* [Task brief] Which lines run from the line with "Последние два слова" through the line with "Между древним щитом" in the entries below? Print them exactly, both ends included, and nothing more.

* [Material for this exercise]
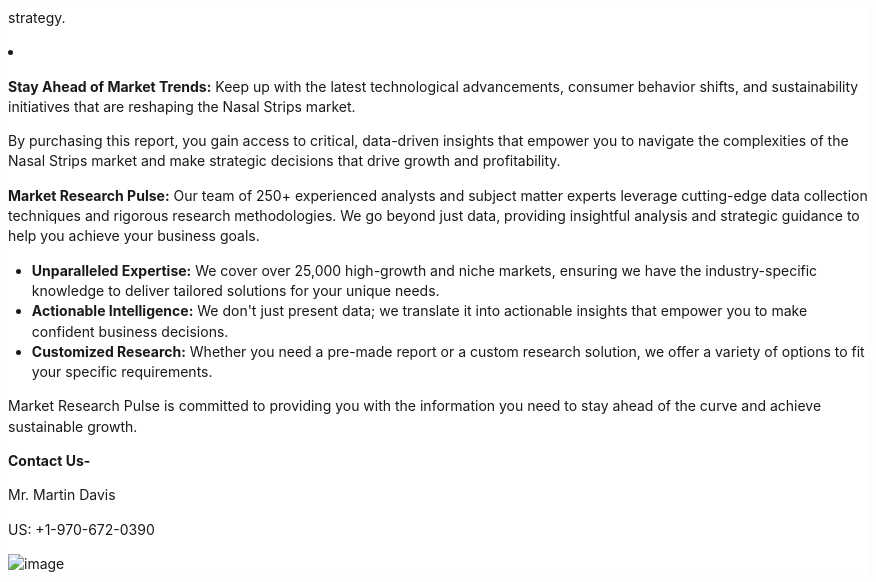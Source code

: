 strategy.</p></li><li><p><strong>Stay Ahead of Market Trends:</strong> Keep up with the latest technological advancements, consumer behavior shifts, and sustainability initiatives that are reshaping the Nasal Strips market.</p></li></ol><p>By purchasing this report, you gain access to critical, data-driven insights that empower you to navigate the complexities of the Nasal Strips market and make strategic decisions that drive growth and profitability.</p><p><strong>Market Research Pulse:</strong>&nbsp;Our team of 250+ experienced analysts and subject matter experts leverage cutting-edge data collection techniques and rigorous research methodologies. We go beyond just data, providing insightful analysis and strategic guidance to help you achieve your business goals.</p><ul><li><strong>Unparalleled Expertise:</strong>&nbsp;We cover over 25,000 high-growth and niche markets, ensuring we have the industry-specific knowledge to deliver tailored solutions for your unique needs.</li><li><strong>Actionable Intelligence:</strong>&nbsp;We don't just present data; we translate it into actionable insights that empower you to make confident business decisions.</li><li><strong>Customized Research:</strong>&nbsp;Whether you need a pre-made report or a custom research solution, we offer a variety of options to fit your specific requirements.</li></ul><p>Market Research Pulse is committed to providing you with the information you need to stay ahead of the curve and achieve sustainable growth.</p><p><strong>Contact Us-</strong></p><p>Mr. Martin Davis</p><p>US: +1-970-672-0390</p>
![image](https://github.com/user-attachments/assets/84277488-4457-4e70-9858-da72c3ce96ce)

--

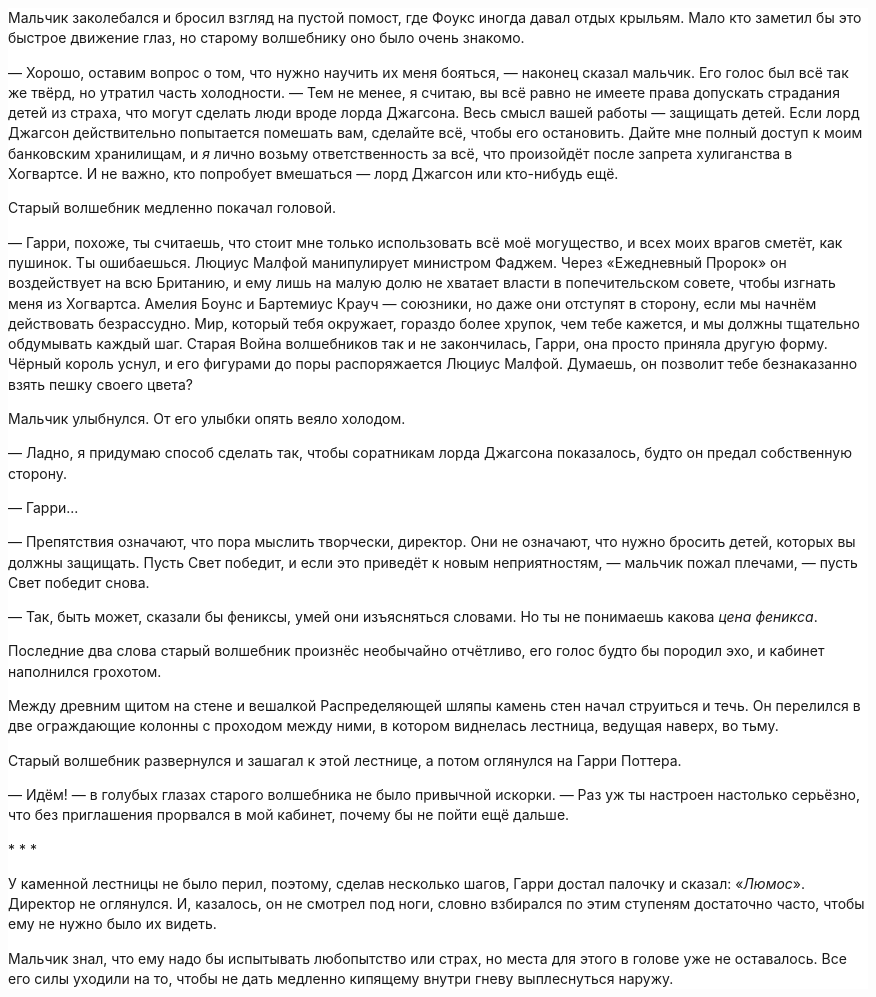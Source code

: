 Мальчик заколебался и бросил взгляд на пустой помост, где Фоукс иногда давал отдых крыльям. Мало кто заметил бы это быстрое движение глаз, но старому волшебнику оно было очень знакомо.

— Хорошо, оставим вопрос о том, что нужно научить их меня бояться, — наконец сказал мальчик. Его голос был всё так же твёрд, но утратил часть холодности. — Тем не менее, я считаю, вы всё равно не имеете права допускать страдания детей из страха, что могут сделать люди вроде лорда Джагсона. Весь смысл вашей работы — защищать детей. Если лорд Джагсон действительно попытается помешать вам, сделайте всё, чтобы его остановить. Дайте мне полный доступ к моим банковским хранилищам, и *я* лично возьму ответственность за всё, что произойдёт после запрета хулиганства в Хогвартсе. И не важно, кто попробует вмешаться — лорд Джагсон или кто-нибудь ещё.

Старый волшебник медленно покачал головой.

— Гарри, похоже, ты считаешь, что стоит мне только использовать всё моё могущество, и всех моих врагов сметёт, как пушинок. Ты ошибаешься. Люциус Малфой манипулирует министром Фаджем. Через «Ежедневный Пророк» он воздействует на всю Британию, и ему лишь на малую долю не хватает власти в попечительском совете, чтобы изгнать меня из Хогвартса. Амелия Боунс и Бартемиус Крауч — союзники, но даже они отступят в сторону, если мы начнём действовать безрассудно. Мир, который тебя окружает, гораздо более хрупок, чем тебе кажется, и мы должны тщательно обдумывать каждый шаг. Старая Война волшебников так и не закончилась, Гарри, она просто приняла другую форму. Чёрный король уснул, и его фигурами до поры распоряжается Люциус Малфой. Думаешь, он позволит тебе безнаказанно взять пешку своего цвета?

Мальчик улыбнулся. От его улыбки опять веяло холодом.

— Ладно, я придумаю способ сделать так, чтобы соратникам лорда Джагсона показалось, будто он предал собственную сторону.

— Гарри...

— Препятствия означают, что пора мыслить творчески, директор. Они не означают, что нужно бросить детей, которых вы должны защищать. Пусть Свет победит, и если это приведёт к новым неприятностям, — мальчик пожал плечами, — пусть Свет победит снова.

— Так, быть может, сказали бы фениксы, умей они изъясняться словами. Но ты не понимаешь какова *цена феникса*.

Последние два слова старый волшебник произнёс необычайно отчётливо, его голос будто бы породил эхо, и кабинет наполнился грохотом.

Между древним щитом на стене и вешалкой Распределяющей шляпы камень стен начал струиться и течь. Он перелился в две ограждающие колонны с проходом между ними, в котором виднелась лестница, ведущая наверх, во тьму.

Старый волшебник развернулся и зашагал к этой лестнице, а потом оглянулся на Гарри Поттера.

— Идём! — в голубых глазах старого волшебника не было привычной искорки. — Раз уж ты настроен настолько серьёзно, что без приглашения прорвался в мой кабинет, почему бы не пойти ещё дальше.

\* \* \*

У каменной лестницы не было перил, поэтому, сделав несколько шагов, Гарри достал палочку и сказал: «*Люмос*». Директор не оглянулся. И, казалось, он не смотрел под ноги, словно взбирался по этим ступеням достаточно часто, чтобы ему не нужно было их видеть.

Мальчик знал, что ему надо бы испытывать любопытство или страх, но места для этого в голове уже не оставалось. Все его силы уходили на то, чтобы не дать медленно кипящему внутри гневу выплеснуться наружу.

---

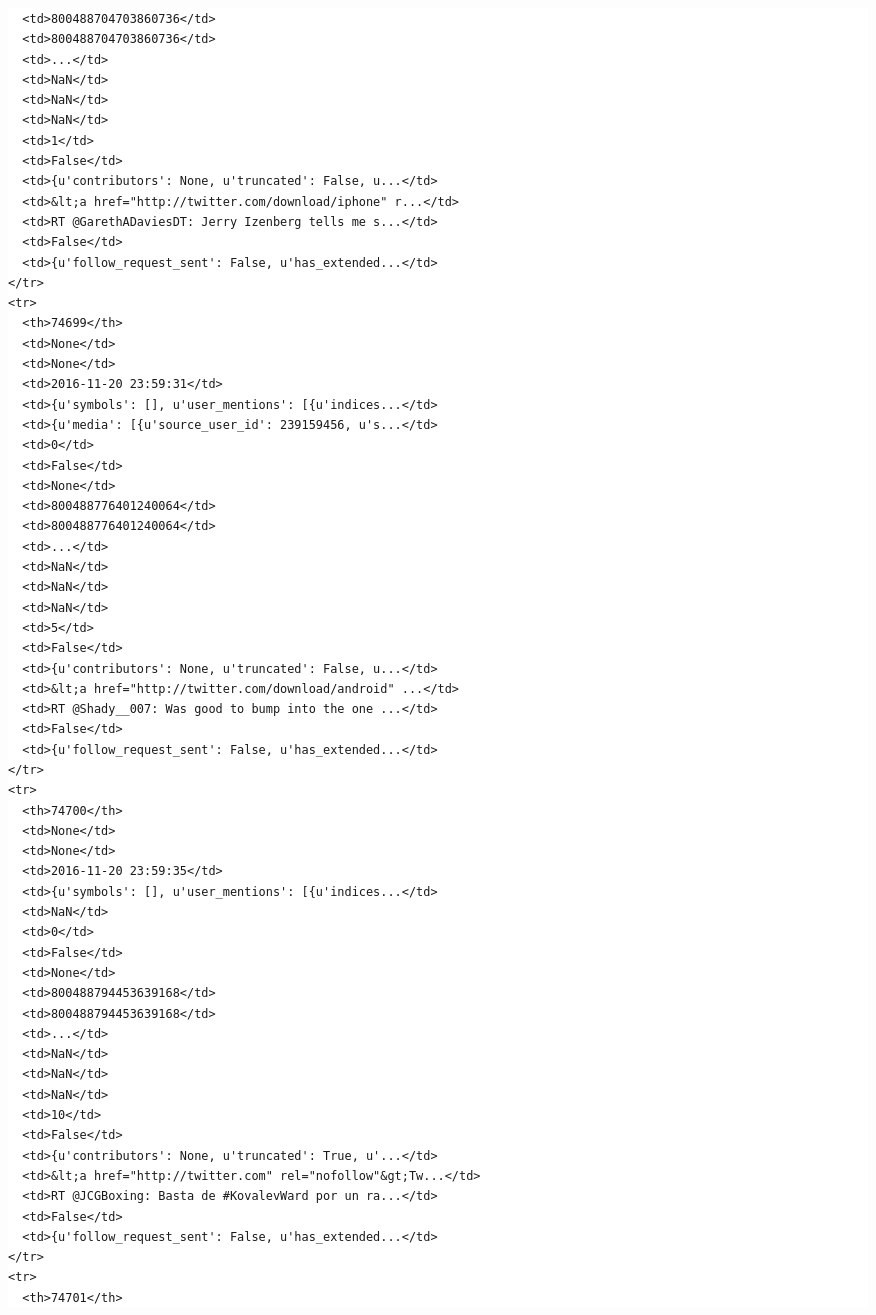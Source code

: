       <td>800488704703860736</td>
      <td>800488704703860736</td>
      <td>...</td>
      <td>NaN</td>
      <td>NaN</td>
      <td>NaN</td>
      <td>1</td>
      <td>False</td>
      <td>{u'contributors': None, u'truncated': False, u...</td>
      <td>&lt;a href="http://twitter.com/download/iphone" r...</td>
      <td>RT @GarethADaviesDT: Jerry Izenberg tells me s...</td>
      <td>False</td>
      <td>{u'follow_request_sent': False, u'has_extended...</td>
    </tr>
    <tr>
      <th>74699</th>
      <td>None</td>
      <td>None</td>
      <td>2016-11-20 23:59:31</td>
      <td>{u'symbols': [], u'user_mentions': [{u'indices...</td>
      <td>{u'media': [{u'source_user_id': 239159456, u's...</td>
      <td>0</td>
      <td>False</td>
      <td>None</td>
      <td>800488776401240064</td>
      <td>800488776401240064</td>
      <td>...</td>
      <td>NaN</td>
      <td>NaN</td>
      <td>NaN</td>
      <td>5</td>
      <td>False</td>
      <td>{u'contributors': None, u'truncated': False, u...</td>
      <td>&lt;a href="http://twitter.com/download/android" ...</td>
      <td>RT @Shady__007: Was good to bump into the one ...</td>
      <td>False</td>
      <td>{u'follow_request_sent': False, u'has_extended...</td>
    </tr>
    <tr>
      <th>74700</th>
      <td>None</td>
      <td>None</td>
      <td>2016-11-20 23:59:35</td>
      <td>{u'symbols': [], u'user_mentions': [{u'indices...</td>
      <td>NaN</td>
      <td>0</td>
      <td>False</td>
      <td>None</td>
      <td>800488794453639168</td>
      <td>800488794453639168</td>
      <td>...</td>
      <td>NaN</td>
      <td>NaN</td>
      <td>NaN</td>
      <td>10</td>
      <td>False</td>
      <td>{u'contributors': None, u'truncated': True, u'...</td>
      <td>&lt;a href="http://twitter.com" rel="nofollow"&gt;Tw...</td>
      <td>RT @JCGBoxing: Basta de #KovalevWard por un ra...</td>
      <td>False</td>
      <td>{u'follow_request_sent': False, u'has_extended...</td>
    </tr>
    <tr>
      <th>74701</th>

* [Written solution]
Последние два слова старый волшебник произнёс необычайно отчётливо, его голос будто бы породил эхо, и кабинет наполнился грохотом.

Между древним щитом на стене и вешалкой Распределяющей шляпы камень стен начал струиться и течь. Он перелился в две ограждающие колонны с проходом между ними, в котором виднелась лестница, ведущая наверх, во тьму.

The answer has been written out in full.